Here is where the notion of Rigged Hilbert Space comes in - the ingenious process where we kit a dense subset $S\subset H$ of the original Hilbert space $H$ ("rig it") with a stronger topology, so that things like the Dirac delta are included in the topological dual space $S^*$ where $S\subset H\subset S^*$. 
For QM we take the dense subset $S$ to be the "smooth" functions that still belong to $\mathcal{H}$ when mapped by any member of the algebra of operators generated by $X$ and $P$. That is, $S$ is invariant under this algebra and comprises precisely the Schwartz space of functions than can be multiplied by any polynomial and differentiated any number of times and still belong to $\mathcal{H}$. Any function in $\mathcal{H}$ can be arbitrarily well approximated (with respect to the Hilbert space norm) by some function in $S$.
At the same time, we kit the dense subset $S$ out with a stronger topology than the original Hilbert space one. Why do we do this? One of the basic problems with $\mathcal{H}$ is that the Dirac delta $\delta:\mathbf{L}^2(\mathbb{R})\to \mathbb{C};\;\delta\;f(x) = f(0)$, which can be construed as an eigenvector of $X$, is not a continuous linear functional on $\mathcal{H}$ even though of course it is a linear functional.
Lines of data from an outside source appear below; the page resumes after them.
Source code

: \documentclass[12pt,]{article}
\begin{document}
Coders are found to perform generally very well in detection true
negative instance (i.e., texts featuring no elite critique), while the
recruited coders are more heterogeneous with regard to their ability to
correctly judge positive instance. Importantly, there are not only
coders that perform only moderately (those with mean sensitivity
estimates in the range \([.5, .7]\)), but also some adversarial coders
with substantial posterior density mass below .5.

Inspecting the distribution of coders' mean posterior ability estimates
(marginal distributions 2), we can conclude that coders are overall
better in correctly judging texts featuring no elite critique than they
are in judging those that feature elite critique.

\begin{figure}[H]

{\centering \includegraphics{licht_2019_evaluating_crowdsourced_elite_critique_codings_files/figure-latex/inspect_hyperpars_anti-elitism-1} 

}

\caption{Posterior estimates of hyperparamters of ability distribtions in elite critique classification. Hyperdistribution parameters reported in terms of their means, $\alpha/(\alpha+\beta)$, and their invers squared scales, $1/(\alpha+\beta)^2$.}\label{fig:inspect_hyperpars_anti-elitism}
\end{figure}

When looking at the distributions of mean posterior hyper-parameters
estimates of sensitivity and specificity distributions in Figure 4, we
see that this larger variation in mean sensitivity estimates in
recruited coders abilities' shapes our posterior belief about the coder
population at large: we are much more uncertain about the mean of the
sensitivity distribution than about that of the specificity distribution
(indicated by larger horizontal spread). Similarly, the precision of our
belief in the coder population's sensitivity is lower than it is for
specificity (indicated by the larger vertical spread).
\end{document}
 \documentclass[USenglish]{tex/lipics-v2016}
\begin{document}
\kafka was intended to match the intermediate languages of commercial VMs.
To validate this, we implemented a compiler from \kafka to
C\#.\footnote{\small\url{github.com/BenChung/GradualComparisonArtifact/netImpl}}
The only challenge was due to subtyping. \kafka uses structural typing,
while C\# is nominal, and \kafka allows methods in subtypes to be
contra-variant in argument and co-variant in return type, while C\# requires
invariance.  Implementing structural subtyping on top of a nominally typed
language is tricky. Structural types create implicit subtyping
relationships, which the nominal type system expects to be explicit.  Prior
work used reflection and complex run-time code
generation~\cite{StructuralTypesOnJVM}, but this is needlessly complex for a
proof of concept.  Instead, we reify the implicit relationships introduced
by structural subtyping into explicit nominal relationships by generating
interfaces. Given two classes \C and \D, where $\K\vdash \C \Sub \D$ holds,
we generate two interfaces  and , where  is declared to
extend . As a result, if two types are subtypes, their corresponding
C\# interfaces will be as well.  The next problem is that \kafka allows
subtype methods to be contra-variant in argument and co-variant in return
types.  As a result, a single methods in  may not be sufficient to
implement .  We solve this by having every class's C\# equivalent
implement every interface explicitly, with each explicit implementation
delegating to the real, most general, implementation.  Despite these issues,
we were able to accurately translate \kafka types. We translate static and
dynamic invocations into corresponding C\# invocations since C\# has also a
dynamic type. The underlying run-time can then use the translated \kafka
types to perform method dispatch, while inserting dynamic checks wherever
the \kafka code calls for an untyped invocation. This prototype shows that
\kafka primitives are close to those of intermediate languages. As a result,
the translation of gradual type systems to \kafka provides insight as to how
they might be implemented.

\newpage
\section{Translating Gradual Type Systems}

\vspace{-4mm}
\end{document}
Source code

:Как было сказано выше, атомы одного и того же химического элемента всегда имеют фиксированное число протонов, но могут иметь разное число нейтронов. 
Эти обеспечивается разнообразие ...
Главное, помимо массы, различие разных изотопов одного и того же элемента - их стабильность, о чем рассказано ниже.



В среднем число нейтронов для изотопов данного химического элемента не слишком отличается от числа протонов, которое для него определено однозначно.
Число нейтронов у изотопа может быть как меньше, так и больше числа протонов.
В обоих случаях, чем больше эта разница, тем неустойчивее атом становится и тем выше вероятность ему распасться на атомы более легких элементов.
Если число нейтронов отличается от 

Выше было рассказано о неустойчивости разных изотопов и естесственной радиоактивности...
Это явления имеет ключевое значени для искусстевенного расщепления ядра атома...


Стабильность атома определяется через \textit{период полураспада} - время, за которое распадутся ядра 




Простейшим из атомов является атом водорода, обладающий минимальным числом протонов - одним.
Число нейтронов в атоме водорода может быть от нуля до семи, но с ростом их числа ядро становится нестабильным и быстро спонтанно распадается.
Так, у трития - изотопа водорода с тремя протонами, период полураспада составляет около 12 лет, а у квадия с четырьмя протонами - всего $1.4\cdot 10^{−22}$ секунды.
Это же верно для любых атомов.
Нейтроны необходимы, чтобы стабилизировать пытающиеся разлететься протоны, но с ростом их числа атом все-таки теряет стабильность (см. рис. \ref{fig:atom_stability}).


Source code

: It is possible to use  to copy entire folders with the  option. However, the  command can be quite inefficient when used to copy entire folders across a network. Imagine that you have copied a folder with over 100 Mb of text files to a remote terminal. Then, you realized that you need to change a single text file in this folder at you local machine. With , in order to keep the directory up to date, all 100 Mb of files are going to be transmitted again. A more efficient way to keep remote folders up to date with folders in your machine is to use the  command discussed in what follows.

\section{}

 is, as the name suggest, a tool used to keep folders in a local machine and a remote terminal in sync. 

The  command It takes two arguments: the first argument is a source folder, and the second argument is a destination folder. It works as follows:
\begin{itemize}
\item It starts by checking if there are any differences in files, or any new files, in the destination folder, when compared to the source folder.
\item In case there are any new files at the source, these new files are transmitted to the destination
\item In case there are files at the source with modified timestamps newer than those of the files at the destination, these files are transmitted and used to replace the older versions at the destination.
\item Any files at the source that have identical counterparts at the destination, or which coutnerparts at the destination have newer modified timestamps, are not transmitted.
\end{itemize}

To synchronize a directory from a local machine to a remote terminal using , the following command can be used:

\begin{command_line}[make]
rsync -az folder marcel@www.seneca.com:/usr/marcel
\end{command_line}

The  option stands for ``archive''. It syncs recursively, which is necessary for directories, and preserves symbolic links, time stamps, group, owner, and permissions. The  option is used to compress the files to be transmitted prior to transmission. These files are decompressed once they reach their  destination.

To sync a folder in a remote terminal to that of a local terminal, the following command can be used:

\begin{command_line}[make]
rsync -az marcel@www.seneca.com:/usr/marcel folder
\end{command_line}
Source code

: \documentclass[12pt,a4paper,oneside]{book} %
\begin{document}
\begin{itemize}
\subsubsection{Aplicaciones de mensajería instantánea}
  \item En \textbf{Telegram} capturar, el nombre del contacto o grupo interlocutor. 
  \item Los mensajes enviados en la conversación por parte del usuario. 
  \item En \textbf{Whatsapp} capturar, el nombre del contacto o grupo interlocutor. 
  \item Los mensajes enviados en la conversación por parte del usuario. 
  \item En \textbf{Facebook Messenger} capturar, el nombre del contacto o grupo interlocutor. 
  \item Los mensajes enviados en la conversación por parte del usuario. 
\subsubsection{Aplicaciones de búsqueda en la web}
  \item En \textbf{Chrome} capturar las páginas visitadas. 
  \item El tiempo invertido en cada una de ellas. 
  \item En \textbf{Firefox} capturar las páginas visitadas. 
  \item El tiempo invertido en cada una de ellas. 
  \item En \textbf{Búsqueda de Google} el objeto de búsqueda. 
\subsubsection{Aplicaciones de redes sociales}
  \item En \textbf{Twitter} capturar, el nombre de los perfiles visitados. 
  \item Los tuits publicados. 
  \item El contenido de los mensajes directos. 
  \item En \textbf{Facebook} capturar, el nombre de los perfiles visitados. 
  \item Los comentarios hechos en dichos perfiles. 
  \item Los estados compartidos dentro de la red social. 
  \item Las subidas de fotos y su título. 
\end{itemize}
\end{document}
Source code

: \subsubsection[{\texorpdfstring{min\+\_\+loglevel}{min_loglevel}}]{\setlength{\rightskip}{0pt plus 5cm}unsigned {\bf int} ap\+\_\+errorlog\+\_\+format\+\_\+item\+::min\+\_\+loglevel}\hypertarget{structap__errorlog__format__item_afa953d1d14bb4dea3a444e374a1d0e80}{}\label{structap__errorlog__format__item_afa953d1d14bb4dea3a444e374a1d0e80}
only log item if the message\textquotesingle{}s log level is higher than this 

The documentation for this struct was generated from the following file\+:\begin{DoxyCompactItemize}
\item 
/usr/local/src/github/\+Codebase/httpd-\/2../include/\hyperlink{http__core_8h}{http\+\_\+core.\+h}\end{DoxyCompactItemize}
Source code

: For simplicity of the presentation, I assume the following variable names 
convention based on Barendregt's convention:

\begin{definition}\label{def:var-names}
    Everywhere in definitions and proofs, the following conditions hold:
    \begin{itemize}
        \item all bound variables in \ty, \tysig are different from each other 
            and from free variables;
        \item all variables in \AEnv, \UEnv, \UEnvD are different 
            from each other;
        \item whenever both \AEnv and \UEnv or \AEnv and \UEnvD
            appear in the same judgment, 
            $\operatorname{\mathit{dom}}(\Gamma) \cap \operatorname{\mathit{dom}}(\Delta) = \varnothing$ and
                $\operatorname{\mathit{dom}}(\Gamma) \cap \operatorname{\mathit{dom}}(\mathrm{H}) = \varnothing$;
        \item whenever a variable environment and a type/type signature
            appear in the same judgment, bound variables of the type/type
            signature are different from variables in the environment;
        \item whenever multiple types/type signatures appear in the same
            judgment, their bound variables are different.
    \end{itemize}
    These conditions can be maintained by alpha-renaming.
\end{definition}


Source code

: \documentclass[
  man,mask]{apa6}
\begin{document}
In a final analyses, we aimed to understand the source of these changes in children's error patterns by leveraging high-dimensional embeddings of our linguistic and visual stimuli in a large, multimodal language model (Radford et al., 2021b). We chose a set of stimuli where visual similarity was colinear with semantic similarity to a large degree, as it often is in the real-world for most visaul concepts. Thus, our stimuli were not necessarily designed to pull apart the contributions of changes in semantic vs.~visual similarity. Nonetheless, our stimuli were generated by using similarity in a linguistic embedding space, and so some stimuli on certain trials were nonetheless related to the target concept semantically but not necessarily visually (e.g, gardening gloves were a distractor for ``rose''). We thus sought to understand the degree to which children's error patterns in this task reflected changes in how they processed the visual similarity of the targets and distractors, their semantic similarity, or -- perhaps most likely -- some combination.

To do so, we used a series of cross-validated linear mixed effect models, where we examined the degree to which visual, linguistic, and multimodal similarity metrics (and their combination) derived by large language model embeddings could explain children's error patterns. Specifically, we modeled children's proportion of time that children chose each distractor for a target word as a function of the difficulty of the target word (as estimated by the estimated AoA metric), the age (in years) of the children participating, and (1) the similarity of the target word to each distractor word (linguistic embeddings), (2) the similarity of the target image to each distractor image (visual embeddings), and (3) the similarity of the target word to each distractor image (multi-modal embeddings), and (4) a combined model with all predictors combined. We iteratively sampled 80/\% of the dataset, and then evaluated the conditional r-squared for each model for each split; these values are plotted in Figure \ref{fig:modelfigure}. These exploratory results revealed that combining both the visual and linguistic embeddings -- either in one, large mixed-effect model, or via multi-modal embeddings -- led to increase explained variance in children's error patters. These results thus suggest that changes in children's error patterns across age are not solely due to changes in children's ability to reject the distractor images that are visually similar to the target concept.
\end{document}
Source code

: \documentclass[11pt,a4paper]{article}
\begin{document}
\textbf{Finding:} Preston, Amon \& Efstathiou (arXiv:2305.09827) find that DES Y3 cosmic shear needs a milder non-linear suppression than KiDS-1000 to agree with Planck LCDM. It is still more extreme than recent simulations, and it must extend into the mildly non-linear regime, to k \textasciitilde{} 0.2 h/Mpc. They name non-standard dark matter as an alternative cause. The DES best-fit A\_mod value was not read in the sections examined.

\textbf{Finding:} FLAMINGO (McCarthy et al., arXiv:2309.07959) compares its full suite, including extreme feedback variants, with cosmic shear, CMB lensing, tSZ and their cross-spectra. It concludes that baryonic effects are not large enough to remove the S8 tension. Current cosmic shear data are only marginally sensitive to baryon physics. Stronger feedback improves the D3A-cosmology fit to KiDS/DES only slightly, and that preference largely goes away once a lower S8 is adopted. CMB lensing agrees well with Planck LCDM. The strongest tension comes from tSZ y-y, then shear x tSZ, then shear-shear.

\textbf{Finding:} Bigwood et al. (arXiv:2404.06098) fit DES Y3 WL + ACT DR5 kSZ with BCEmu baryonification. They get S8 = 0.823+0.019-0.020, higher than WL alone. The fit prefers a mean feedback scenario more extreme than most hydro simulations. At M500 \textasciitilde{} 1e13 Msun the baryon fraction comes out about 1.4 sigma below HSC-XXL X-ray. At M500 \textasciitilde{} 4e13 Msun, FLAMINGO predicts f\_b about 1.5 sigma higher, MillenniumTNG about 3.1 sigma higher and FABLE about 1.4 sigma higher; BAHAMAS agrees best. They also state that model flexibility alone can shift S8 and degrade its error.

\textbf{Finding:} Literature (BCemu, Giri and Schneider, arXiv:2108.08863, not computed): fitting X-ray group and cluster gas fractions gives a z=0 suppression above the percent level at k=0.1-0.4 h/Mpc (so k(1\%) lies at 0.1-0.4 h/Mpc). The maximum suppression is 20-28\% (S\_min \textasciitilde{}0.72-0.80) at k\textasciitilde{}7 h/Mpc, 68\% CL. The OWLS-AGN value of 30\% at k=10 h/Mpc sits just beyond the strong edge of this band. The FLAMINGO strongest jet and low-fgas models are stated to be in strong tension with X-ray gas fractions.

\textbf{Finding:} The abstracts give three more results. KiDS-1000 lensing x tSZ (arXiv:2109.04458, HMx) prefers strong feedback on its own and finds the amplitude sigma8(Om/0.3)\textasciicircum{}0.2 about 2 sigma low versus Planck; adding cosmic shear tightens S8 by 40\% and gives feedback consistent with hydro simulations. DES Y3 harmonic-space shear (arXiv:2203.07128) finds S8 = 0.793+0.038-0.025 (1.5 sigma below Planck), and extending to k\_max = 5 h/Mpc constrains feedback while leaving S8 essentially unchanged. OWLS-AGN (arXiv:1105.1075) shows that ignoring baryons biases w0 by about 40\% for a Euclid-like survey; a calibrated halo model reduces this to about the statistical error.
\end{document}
To see this, consider the image of $f(x) + \exp(-x^2/(2 \sigma^2)$ under the delta funcional: we can choose a $\sigma$ to make this function arbitrarily near to $f(x)$ as measured by the $\mathbf{L}^2$ norm, but with images $f(0)$ and $f(0)+1$, respectively, under the Dirac $\delta$. So we kit the dense subset $S$ out a topology that is strong enough to "ferret out" all useful linear functionals and make them continuous. We now have a topological dual (space of all linear functionals continuous with respect to the stronger topology) $S^*$ of $S$ such that $S\subset\mathcal{H} = \mathcal{H}^*\subset S^*$.
$S^∗$ is the space of tempered distributions as discussed in my answer here. $S^∗$ includes the Dirac delta, $e^{i\,k\,x}$ and is bijectively, isometrically mapped onto itself by the Fourier transform. Intuitively, functions and their Fourier transforms are precisely the same information for the tempered distributions. This ties in with the fact that position and momentum co-ordinate are mapped into each other by the Fourier transform and its inverse.
So there we have it. We now have a space of bras $S^*$ that is strictly bigger than the space of kets $\mathcal{H}$ and it needfully includes, by the construction of the rigged Hilbert space, nonnormalisable bras in $S^*\sim\mathcal{H}$ simply so that we can discuss eigenstates of all the observables we need in a rigorous way.
Good references for these notion are:


*

*This answer to the Physics Stack Exchange question "Rigged Hilbert space and QM" and also 

*The discussions under the Math Overflow Question "Good references for Rigged Hilbert spaces?"
In the latter, Todd Trimble's suspicions are correct that the usual Gel'Fand triple is $S\subset H = \mathbf{L}^2(\mathbb{R}^N)\subset S^*$ with $S$ , $S^∗$ being the Schwartz space and tempered distributions as discussed in my answer here. The Wikipedia article on rigged Hilbert space is a little light on here: there's a great deal of detail about nuclear spaces that's glossed over so at the first reading I'd suggest you should take a specific example $S$ = Schwartz space and $S^∗$ = Tempered Distributions and keep this relatively simple (and, for QM most relevant) example exclusively in mind - for QM you won't need anything else. The Schwarz space and space of tempered distributions are automatically nuclear, so you don't need to worry too much about this idea at first reading.